The other factor being that it was easy to miss things
I have to admit, Take 20's and/or pixel-bitching Search/Perception checks has taken the fun out of this (as well as most traps). I can trick players occasionally with distractions or by panicking/hurrying them, but it feels cheap. There's a strong argument for doing away with arbitrary traps and strongly broadcasting trapped 'gauntlets' so players relax elsewhere in the dungeon. Secret doors are a little more difficult. Although that 1e elven 1:3 autodetection makes for a passive solution that might be carried over.
 

The1True

My my my, we just loooove to hear ourselves don't we?
Re: B5, and getting stuck in dungeons in general, them's the risks you take and why you need to husband your resources. Also, patience helps; dragons sleep a lot, and aren't there the whole time. At least that was 1e dragons, I don't remember with B+.
Yeah, but in a lot of cases there's enough monsters/treasure to go up the advertised 3 levels.

But yeah, in B5's case, the DM notes for the dragon allude to the Basic Set rules for subduing a dragon, suggesting the creature may be sleeping when first encountered.
 

squeen

8, 8, I forget what is for
...but then I notice players and DMs getting bummed that they level out of certain areas/experiences, and there is a pretty short time limit on the whole campaign.
My player love it when they get in a situation where they have out grown a dungeon. It's so rare they have a solid upper-hand, I just let them enjoy it.
 

The Heretic

Should be playing D&D instead
I have to admit, Take 20's and/or pixel-bitching Search/Perception checks has taken the fun out of this (as well as most traps). I can trick players occasionally with distractions or by panicking/hurrying them, but it feels cheap. There's a strong argument for doing away with arbitrary traps and strongly broadcasting trapped 'gauntlets' so players relax elsewhere in the dungeon.
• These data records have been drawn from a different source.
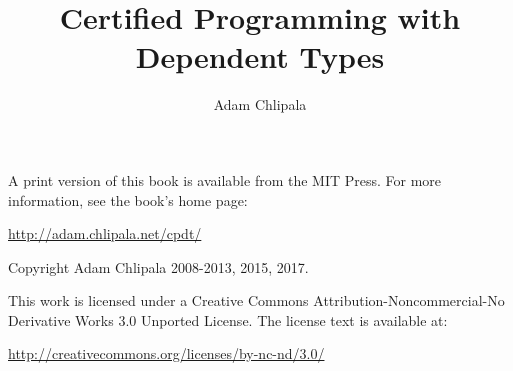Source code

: \documentclass[12pt]{jreport}
\title{Certified Programming with Dependent Types}
\author{Adam Chlipala}
\begin{document}
\maketitle

A print version of this book is available from the MIT Press.  For more information, see the book's home page:

\begin{center} \url{http://adam.chlipala.net/cpdt/} \end{center}

\thispagestyle{empty}
\mbox{}\vfill
\begin{center}

Copyright Adam Chlipala 2008-2013, 2015, 2017.


This work is licensed under a
Creative Commons Attribution-Noncommercial-No Derivative Works 3.0
Unported License.
The license text is available at:

\end{center}

\begin{center} \url{http://creativecommons.org/licenses/by-nc-nd/3.0/} \end{center}

\tableofcontents




















\clearpage
{}



\clearpage
{}
\printindex
\end{document}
Secret doors are a little more difficult. Although that 1e elven 1:3 autodetection makes for a passive solution that might be carried over.
Wasn't it 1 in 6 chance of detected concealed doors by autodetection only?
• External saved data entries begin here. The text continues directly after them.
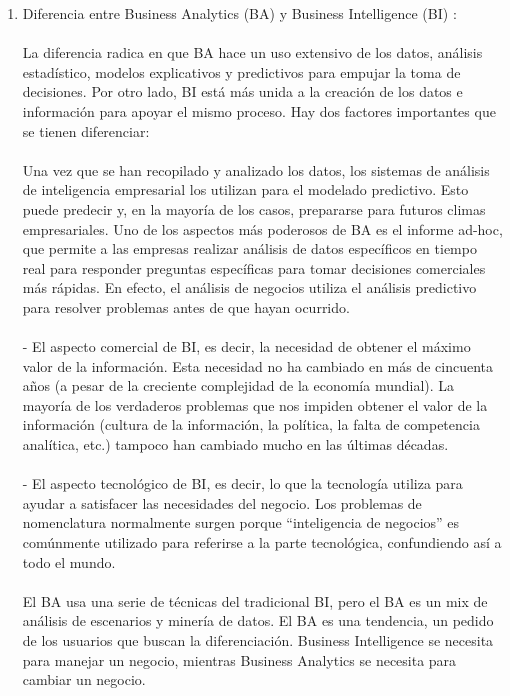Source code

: \begin{enumerate}[3.]
	\item Diferencia entre Business Analytics (BA) y Business Intelligence (BI) :
\\
\\
La diferencia radica en que BA hace un uso extensivo de los datos, análisis estadístico, modelos explicativos y predictivos para empujar la toma de decisiones. Por otro lado, BI está más unida a la creación de los datos e información para apoyar el mismo proceso. Hay dos factores importantes que se tienen diferenciar:
\\
\\
Una vez que se han recopilado y analizado los datos, los sistemas de análisis de inteligencia empresarial los utilizan para el modelado predictivo. Esto puede predecir y, en la mayoría de los casos, prepararse para futuros climas empresariales. Uno de los aspectos más poderosos de BA es el informe ad-hoc, que permite a las empresas realizar análisis de datos específicos en tiempo real para responder preguntas específicas para tomar decisiones comerciales más rápidas. En efecto, el análisis de negocios utiliza el análisis predictivo para resolver problemas antes de que hayan ocurrido.
\\
\\
	- El aspecto comercial de BI, es decir, la necesidad de obtener el máximo valor de la información. Esta necesidad no ha cambiado en más de cincuenta años (a pesar de la creciente complejidad de la economía mundial). La mayoría de los verdaderos problemas que nos impiden obtener el valor de la información (cultura de la información, la política, la falta de competencia analítica, etc.) tampoco han cambiado mucho en las últimas décadas.
\\
\\
	- El aspecto tecnológico de BI, es decir, lo que la tecnología utiliza para ayudar a satisfacer las necesidades del negocio. Los problemas de nomenclatura normalmente surgen porque “inteligencia de negocios” es comúnmente utilizado para referirse a la parte tecnológica, confundiendo así a todo el mundo.
\\
\\
El BA usa una serie de técnicas del tradicional BI, pero el BA es un mix de análisis de escenarios y minería de datos. El BA es una tendencia, un pedido de los usuarios que buscan la diferenciación. Business Intelligence se necesita para manejar un negocio, mientras Business Analytics se necesita para cambiar un negocio.
\\

\end{enumerate}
<stuck up rules elitist> It would help if you had read the rules before trying to play the game. </stuck up rules elitist>
 

squeen

8, 8, I forget what is for
Wasn't it 1 in 6 chance of detected concealed doors by autodetection only?
@The Heretic: You are correct.

Also, I think it's totally normal that player walk past stuff and never see it. No need to pixel bitch. If it's important, there always other ways to find things (or should be in a well design scenario).
 

Beoric

8, 8, I forget what is for
I have to admit, Take 20's and/or pixel-bitching Search/Perception checks has taken the fun out of this (as well as most traps). I can trick players occasionally with distractions or by panicking/hurrying them, but it feels cheap. There's a strong argument for doing away with arbitrary traps and strongly broadcasting trapped 'gauntlets' so players relax elsewhere in the dungeon. Secret doors are a little more difficult. Although that 1e elven 1:3 autodetection makes for a passive solution that might be carried over.
Doesn't using Take 20 imply you are spending a lot of time at it? Pixel-bitching certainly does. That is what random encounter checks are for, assuming they are no treasure and low XPs so they are not a reward in and of themselves.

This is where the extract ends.